The expected output is exactly the lines below, starting at the line with "Nullstellen analytisch zu" and ending at the line with "Das Gradientenverfahren zur", both included; no other line belongs in it.

----- DATA RECORDS

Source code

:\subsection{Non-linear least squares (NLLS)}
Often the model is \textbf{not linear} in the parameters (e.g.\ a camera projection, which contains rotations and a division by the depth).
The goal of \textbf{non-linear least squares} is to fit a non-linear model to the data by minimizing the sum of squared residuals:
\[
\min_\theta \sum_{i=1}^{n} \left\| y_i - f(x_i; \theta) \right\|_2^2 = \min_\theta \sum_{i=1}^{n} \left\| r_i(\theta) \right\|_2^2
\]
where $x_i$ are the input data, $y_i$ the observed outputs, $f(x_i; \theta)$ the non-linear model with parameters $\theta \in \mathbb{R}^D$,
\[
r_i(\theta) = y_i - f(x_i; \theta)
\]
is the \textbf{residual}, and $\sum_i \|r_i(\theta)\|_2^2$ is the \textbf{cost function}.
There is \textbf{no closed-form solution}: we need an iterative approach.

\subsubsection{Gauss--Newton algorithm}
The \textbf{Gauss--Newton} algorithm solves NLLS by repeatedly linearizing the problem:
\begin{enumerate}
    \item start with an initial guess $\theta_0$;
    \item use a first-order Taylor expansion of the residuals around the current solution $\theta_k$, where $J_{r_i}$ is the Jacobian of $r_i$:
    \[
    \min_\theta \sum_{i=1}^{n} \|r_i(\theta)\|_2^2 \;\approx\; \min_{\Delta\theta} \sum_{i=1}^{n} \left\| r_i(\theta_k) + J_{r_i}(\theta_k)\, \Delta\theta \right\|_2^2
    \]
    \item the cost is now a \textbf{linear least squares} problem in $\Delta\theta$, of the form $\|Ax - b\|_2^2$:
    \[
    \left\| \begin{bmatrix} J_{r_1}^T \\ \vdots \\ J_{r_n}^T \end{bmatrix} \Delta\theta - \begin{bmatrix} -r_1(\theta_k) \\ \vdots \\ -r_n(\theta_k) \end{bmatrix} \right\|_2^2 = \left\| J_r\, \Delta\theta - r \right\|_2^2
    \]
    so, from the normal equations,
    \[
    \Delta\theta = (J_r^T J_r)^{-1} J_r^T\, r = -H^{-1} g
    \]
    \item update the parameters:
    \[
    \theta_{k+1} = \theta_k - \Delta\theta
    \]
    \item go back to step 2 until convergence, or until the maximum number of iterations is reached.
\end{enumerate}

----------
----- DATA RECORDS

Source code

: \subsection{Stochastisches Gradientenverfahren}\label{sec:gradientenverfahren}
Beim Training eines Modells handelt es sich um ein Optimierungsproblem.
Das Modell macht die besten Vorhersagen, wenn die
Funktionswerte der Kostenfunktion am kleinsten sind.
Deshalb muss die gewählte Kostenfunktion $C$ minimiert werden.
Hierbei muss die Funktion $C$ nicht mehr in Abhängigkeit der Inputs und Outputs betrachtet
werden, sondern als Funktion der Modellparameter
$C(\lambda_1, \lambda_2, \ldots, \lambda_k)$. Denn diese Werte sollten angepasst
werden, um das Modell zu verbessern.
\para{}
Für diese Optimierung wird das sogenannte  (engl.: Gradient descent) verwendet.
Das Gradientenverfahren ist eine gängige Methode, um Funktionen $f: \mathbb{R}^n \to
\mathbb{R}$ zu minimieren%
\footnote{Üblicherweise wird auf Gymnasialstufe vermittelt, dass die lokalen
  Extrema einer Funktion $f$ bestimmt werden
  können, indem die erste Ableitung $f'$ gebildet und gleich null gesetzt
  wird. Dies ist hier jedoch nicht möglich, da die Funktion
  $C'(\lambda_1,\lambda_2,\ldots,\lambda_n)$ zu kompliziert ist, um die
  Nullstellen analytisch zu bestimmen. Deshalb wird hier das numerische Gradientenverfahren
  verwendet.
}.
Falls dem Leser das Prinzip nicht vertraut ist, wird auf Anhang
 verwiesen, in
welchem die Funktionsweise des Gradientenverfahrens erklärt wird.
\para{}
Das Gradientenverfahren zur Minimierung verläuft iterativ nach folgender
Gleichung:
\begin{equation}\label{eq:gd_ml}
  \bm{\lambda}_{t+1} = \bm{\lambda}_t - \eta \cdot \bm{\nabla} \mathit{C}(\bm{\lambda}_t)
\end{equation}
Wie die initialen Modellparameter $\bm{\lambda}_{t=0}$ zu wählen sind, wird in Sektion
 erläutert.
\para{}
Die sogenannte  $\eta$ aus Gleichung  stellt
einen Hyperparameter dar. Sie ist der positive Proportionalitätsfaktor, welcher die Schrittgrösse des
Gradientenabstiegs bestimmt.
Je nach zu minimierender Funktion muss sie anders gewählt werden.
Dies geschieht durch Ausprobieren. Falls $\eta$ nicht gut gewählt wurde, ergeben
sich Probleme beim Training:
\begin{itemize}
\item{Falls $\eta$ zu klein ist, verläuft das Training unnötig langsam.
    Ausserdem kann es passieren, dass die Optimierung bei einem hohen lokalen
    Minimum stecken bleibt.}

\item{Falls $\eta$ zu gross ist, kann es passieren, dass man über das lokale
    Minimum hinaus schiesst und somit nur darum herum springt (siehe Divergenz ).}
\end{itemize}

----------

### SOLUTION
  Nullstellen analytisch zu bestimmen. Deshalb wird hier das numerische Gradientenverfahren
  verwendet.
}.
Falls dem Leser das Prinzip nicht vertraut ist, wird auf Anhang
 verwiesen, in
welchem die Funktionsweise des Gradientenverfahrens erklärt wird.
\para{}
Das Gradientenverfahren zur Minimierung verläuft iterativ nach folgender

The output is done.